There were no European elections last weekend, but Switzerland voted on three referendum questions. One, carried by a large majority, was to approve a federal decree on funding and expanding rail infrastructure; another, rejected by an even larger majority, was an initiative to end health insurance cover for abortion.
But it was the third that got most of the attention: by a wafer-thin margin – 50.3%, or about 20,000 votes in almost three million – the Swiss voted in favor of an initiative to restrict immigration. It will oblige the Swiss government to set quotas for all immigrants, including those from the European Union.
Switzerland is not a member of the EU, but a complex web of treaties give it most of the rights and obligations of a member state. In particular, it is bound by the Schengen agreement for the free movement of people across most of Europe. Opponents of the referendum, including most of the Swiss government, tried to point out that a “yes” vote, by reneging on that obligation, would jeopardise Switzerland’s economic future.
Once again, as we’ve seen with the immigration debate in Britain, the EU appears (contrary to conventional wisdom) as the champion of individual freedom. As the BBC reports, “The EU’s Justice Commissioner Viviane Reding said in reaction to the Swiss vote: free movement of people, goods, capital and services is not separable. ‘The single market is not a Swiss cheese – you cannot have a single market with holes in it.'”
Two of Switzerland’s more unusual constitutional practices are seen at work here. One is the citizen initiated referendum, a venerable Swiss institution and one that I broadly support. Back in 2005, when Swiss voters approved the extension of the Schengen rules to the then-new EU members, I said “Countries that trust their voters to make decisions find that they get it right most of the time; extremism flourishes where that trust is absent.”
And indeed one could hardly say that extremism is “flourishing” when the anti-immigration initiative passed by such a tiny margin. Given the state of the immigration debate on much of the continent, such a proposal may well have been carried more decisively in a number of other countries. But this is the problem with political decision-making: it’s an all-or-nothing affair. A margin of 20,000 votes is just as good as two million.

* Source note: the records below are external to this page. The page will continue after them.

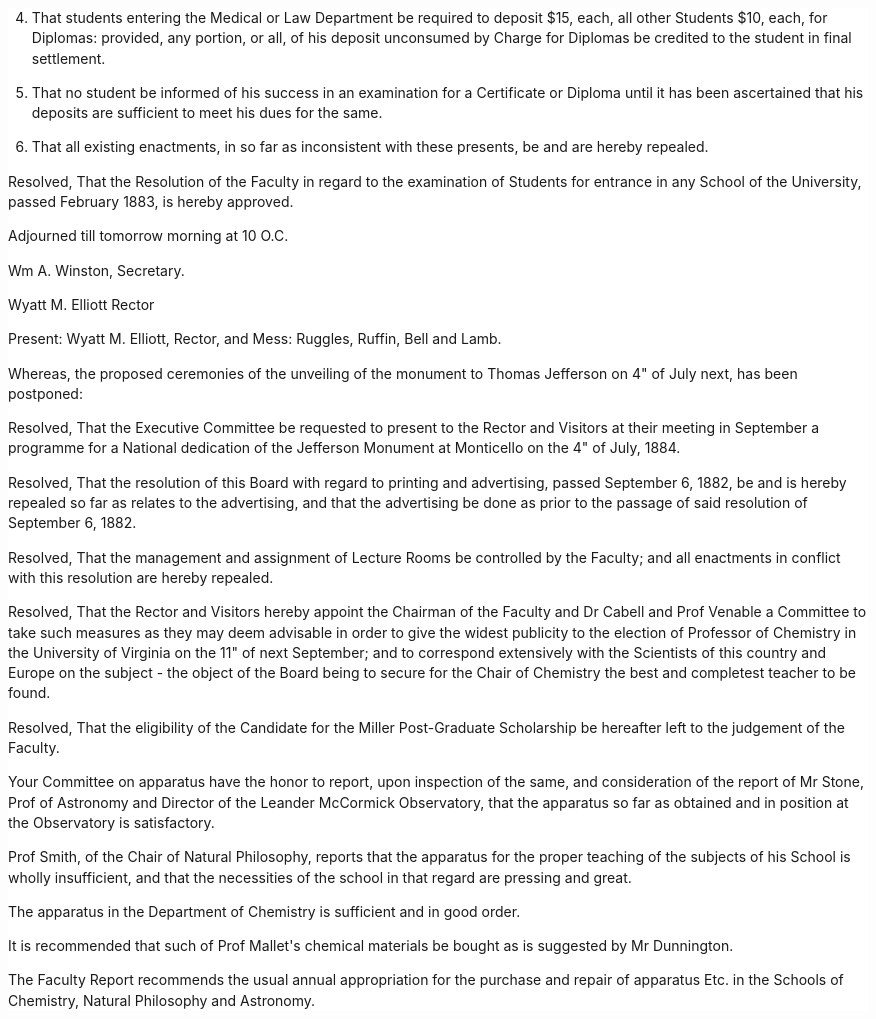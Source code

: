 4. That students entering the Medical or Law Department be required to deposit $15, each, all other Students $10, each, for Diplomas: provided, any portion, or all, of his deposit unconsumed by Charge for Diplomas be credited to the student in final settlement.

5. That no student be informed of his success in an examination for a Certificate or Diploma until it has been ascertained that his deposits are sufficient to meet his dues for the same.

6. That all existing enactments, in so far as inconsistent with these presents, be and are hereby repealed.

Resolved, That the Resolution of the Faculty in regard to the examination of Students for entrance in any School of the University, passed February 1883, is hereby approved.

Adjourned till tomorrow morning at 10 O.C.

Wm A. Winston, Secretary.

Wyatt M. Elliott Rector

Present: Wyatt M. Elliott, Rector, and Mess: Ruggles, Ruffin, Bell and Lamb.

Whereas, the proposed ceremonies of the unveiling of the monument to Thomas Jefferson on 4" of July next, has been postponed:

Resolved, That the Executive Committee be requested to present to the Rector and Visitors at their meeting in September a programme for a National dedication of the Jefferson Monument at Monticello on the 4" of July, 1884.

Resolved, That the resolution of this Board with regard to printing and advertising, passed September 6, 1882, be and is hereby repealed so far as relates to the advertising, and that the advertising be done as prior to the passage of said resolution of September 6, 1882.

Resolved, That the management and assignment of Lecture Rooms be controlled by the Faculty; and all enactments in conflict with this resolution are hereby repealed.

Resolved, That the Rector and Visitors hereby appoint the Chairman of the Faculty and Dr Cabell and Prof Venable a Committee to take such measures as they may deem advisable in order to give the widest publicity to the election of Professor of Chemistry in the University of Virginia on the 11" of next September; and to correspond extensively with the Scientists of this country and Europe on the subject - the object of the Board being to secure for the Chair of Chemistry the best and completest teacher to be found.

Resolved, That the eligibility of the Candidate for the Miller Post-Graduate Scholarship be hereafter left to the judgement of the Faculty.

Your Committee on apparatus have the honor to report, upon inspection of the same, and consideration of the report of Mr Stone, Prof of Astronomy and Director of the Leander McCormick Observatory, that the apparatus so far as obtained and in position at the Observatory is satisfactory.

Prof Smith, of the Chair of Natural Philosophy, reports that the apparatus for the proper teaching of the subjects of his School is wholly insufficient, and that the necessities of the school in that regard are pressing and great.

The apparatus in the Department of Chemistry is sufficient and in good order.

It is recommended that such of Prof Mallet's chemical materials be bought as is suggested by Mr Dunnington.

The Faculty Report recommends the usual annual appropriation for the purchase and repair of apparatus Etc. in the Schools of Chemistry, Natural Philosophy and Astronomy.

It does seem, however, strongly counter-intuitive that fundamental changes can be made to a country’s international position with just a bare majority in a popular vote. Would it really be contrary to the spirit of citizen decision-making to provide that overturning an established treaty provision required some sort of special majority, say 60%?
The other distinctive constitutional arrangement is the way Switzerland’s executive works. The cabinet, or Federal Council, is elected by parliament but is not responsible to it, and in practice for more than 50 years it has always been a grand coalition – currently consisting of two social democrats, two liberals, two centre-right (from different parties) and one from the hard right People’s Party.
Those numbers are governed by convention and are largely unrelated to actual strength in parliament or the electorate. At the last election, in 2011, the People’s Party won easily the largest share of the vote (26.6%), but still holds only one of the seven cabinet positions.
The People’s Party was the prime mover of the anti-immigration initiative: participation in government did not prevent it from backing a policy that’s clearly subversive of the internationalist position that the government as a whole generally pursues. A more conventional sort of responsible government, where parties move in and out of office and can be made accountable for government policy, might have prevented this situation from arising.
Yet despite its constitutional oddities, Switzerland faces the same populist currents of opinion as its neighbors. Difficult economic times produce a search for scapegoats, and immigrants are always among the first to be targeted.
Sunday’s vote shows the Swiss deeply divided on how far to embrace the populist approach. But with the anti-immigrant position just falling across the line, it will now be up to the EU to determine on what terms Switzerland can stay within the Schengen fold.